The Technology, Knowledge and Learning (TKNL) journal invites submissions for a special issue “Big data in higher education: Research methods and analytics supporting the learning journey” to be published in 2017.

One of the promises of big data in higher education is to enable a new level of evidence-based research into learning and instruction and make it possible to gain highly detailed insight into student performance and their learning trajectories as required for personalizing and adapting curriculum as well as assessment. In the new era of data-driven learning and teaching, researchers need to be equipped with an advanced set of competencies that encompass areas needed for computationally intensive research (e.g., data-management techniques for big data, working with interdisciplinary teams who understand programming languages as well as cognitive, behavioral, social and emotional perspectives on learning) and professional knowledge (including heuristics) that incline a researcher toward computational modeling when tackling complex research problems.

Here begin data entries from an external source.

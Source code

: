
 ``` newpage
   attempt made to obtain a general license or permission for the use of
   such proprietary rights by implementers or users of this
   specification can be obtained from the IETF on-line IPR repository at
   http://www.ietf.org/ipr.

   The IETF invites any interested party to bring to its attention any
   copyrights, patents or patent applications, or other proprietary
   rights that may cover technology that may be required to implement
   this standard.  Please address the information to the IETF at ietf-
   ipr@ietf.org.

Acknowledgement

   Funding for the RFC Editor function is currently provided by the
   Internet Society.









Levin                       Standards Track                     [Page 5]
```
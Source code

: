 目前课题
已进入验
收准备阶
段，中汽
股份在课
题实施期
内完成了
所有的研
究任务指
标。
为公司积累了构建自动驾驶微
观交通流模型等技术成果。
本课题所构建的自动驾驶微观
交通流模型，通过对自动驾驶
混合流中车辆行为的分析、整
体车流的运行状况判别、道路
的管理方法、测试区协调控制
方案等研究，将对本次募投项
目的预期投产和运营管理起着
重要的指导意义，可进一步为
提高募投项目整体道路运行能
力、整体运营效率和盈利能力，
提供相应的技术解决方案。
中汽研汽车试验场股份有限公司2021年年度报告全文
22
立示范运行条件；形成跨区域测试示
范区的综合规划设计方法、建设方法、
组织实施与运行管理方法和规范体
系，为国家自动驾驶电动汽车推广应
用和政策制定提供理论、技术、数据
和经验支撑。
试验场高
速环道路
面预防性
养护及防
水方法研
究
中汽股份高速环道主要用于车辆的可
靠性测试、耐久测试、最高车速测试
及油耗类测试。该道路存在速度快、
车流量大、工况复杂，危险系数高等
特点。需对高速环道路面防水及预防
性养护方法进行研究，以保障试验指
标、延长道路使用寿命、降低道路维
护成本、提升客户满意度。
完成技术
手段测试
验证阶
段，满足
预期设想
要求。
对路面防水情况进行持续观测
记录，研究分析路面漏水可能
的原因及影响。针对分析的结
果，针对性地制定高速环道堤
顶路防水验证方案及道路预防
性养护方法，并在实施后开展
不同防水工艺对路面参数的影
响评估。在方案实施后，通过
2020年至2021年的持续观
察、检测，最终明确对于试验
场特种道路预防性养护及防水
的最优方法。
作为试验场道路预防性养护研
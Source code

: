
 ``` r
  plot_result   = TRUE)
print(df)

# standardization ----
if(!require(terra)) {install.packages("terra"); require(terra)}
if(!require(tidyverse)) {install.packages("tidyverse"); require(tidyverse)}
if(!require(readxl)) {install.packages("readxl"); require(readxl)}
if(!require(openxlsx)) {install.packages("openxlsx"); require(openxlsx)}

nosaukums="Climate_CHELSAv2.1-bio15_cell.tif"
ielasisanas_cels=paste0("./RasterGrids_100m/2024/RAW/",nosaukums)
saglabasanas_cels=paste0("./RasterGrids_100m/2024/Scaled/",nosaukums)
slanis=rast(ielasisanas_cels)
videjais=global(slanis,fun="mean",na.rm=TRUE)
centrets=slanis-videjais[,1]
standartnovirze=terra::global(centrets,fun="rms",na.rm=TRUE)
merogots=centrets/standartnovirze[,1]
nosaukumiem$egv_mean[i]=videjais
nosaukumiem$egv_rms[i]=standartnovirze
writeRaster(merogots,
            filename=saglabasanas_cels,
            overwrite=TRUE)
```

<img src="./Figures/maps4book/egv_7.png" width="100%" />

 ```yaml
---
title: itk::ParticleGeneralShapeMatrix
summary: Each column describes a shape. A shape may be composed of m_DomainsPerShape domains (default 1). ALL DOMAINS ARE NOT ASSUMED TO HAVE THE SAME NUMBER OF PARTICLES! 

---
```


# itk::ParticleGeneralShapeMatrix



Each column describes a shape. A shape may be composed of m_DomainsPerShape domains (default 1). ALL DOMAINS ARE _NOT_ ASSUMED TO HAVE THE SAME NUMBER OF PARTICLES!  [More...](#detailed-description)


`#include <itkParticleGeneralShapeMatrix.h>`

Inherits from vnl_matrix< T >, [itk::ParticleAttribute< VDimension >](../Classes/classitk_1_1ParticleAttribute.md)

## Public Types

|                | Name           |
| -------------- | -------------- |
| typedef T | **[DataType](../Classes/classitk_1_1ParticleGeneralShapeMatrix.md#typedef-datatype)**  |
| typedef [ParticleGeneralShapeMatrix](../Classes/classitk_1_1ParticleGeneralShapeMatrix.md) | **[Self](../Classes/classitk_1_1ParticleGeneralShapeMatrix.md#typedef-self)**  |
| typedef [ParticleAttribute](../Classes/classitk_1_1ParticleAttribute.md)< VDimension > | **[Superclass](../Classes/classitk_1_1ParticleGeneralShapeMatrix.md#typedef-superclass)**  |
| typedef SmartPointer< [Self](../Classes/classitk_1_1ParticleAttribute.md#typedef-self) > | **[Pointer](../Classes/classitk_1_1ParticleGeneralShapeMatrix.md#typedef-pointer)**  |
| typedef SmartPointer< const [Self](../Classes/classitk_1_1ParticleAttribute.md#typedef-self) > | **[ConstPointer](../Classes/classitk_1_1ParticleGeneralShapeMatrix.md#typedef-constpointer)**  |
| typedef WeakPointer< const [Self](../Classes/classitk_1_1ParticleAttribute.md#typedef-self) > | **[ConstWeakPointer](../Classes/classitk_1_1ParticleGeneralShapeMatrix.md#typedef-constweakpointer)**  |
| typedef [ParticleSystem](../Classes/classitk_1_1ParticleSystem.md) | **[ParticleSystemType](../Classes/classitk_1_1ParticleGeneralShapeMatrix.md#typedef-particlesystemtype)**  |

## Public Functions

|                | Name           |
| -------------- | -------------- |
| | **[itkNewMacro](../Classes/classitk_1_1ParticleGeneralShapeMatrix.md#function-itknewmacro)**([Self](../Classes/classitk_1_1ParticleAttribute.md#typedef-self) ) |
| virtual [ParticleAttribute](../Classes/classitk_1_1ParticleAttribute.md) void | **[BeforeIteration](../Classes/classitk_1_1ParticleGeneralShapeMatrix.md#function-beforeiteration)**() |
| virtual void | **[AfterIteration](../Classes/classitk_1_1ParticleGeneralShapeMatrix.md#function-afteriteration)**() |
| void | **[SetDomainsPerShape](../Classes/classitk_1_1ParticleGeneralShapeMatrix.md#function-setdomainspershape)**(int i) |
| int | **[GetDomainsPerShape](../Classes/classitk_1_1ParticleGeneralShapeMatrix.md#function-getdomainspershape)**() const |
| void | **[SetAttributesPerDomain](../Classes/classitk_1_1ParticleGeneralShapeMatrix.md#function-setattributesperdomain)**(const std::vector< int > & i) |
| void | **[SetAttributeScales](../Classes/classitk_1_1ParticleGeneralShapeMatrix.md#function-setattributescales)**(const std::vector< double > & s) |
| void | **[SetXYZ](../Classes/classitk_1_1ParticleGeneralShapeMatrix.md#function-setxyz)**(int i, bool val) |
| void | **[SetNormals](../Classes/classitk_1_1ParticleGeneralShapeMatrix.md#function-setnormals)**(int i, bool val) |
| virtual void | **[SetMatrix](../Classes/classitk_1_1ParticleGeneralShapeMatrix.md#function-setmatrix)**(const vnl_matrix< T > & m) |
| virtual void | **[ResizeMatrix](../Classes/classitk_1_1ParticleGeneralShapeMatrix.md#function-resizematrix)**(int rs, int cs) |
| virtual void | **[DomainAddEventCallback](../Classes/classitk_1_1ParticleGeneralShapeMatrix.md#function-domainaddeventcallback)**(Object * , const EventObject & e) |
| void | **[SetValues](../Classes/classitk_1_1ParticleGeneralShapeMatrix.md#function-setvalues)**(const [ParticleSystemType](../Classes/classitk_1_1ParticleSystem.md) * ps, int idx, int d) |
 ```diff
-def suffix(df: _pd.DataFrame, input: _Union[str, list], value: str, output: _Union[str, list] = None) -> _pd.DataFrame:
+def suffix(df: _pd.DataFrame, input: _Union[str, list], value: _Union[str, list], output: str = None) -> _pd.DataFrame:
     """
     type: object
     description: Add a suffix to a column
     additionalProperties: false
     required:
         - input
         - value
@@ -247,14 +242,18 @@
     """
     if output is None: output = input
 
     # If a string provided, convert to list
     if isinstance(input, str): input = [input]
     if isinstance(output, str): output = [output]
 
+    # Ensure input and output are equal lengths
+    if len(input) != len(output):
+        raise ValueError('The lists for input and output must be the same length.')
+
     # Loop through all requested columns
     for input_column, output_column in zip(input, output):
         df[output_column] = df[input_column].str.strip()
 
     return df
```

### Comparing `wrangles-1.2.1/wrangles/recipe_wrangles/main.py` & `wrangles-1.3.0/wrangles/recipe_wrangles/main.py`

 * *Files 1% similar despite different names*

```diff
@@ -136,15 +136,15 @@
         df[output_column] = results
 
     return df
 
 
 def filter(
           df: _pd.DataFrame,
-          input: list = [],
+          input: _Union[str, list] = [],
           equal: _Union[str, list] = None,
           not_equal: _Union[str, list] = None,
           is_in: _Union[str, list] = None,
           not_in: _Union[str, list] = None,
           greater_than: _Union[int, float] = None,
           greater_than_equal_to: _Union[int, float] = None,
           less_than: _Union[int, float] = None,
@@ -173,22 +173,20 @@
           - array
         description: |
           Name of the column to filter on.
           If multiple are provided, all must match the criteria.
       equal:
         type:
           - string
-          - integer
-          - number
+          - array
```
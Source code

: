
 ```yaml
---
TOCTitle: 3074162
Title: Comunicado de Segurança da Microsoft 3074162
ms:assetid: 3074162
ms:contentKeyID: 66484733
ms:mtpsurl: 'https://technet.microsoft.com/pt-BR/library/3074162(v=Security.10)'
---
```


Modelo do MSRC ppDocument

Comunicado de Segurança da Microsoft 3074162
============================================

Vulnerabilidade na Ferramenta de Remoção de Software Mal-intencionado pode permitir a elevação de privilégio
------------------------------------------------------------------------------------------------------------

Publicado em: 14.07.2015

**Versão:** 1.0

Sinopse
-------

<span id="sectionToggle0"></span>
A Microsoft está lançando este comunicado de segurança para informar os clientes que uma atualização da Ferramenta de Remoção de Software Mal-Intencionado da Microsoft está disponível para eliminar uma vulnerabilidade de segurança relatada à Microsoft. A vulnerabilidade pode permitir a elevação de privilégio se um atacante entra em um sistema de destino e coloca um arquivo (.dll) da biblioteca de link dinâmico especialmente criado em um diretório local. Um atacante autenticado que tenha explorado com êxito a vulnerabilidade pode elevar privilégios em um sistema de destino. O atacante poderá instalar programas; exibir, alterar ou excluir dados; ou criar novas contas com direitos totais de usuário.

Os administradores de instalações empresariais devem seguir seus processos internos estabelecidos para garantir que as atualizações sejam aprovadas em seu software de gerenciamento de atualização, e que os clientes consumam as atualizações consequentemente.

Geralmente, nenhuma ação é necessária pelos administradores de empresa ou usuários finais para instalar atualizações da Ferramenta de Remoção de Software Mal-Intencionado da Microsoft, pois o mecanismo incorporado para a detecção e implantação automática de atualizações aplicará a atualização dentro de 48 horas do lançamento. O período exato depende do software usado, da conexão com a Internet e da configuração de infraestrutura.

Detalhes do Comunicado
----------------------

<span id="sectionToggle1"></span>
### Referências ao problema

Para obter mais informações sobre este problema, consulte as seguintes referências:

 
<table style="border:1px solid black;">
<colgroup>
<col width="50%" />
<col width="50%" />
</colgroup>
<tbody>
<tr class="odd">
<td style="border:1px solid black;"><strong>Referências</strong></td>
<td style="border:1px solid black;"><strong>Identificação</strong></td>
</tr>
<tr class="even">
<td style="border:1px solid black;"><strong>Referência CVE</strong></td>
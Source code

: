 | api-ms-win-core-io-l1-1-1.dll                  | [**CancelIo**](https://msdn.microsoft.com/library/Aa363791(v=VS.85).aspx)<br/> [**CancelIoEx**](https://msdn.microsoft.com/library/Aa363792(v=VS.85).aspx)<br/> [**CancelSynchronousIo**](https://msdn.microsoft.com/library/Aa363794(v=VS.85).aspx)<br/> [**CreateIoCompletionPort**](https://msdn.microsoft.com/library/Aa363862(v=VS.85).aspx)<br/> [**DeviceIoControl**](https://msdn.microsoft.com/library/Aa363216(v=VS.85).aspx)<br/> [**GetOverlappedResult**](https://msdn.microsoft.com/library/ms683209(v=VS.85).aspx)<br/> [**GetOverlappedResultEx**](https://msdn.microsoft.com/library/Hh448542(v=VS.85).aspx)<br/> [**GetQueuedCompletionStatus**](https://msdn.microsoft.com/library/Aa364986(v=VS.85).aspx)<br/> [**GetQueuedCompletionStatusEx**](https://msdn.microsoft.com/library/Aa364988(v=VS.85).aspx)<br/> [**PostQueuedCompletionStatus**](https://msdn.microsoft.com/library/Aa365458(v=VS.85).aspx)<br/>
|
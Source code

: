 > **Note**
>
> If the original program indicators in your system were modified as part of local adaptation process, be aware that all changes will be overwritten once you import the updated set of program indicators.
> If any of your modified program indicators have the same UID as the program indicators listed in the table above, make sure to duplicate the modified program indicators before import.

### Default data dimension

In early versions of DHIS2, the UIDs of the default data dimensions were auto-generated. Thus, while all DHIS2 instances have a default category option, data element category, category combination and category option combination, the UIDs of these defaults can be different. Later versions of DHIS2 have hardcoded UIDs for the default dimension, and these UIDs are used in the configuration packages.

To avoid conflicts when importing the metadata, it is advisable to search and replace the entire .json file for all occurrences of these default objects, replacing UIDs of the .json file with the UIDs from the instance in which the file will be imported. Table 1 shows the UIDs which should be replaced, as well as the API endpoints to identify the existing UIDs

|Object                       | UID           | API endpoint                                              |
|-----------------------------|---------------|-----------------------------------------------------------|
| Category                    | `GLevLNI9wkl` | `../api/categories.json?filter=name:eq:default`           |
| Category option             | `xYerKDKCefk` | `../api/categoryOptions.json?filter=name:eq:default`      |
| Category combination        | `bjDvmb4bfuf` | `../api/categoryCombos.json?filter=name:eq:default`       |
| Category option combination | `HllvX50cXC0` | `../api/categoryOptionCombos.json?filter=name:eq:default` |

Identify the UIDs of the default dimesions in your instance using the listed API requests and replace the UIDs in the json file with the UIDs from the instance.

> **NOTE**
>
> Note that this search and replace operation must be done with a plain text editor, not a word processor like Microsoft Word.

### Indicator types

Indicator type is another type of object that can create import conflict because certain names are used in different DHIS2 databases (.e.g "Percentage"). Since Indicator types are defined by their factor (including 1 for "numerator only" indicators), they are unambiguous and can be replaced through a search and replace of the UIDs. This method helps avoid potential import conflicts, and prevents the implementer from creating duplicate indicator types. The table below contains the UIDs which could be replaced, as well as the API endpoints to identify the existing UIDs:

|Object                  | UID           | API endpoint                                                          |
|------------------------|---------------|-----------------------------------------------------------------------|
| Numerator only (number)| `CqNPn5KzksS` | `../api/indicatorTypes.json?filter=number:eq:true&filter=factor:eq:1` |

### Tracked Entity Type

This special issue on data analytics focuses on the enabling computational approaches and challenges in research that support the journey of a learner from pre-university experiences, to marketing and recruitment, to personalized learning, adaptive curriculum and assessment resources, to effective teaching, to post-university life-long learning.

Authors are encouraged to submit any of the manuscript types outlined below, including Work-in-Progress reports which highlight implemented systems in higher education and Emerging Technology reports focusing on data analytics applications. Interested scholars should submit a 1-page proposal including a tentative title, information about contributing author(s), abstract, article type (see below), keywords, and key references to David Gibson ( by 15 July 2016 – early submissions are encouraged. All proposals will be reviewed by the special issue review board who will recommend full submissions from among the proposals. All full manuscript submissions will undergo rigorous double-blind peer review by at least three reviewers of the special issue review board and regular TKNL reviewers who will recommend revisions or acceptance.

Important dates and manuscript submission process
Proposal submission: 15 July 2016
Full manuscript invitation: 01 September 2016
Deadline for full manuscript submissions:  31 December 2016
Manuscripts returned to authors for revision:  01 March 2017
Final manuscripts due:  31 May 2017
Publication of the Special Issue (TKNL 22/3): 15 October 2017
Select “S.I.: Big Data in Higher Education” when submitting your full manuscript via the editorial

Please see descriptions below for manuscript types and requirements to be accepted for this special section –

Original Research: Original research papers primarily report findings from original quantitative, qualitative, or mixed methods studies. The purpose of the reported study is expected to be theoretically well-ground, using a sound methodological approach, and providing a comprehensive source for practical implications. Original research manuscripts are expected to be between 4,500 and 8,000 words including references, tables, and figures.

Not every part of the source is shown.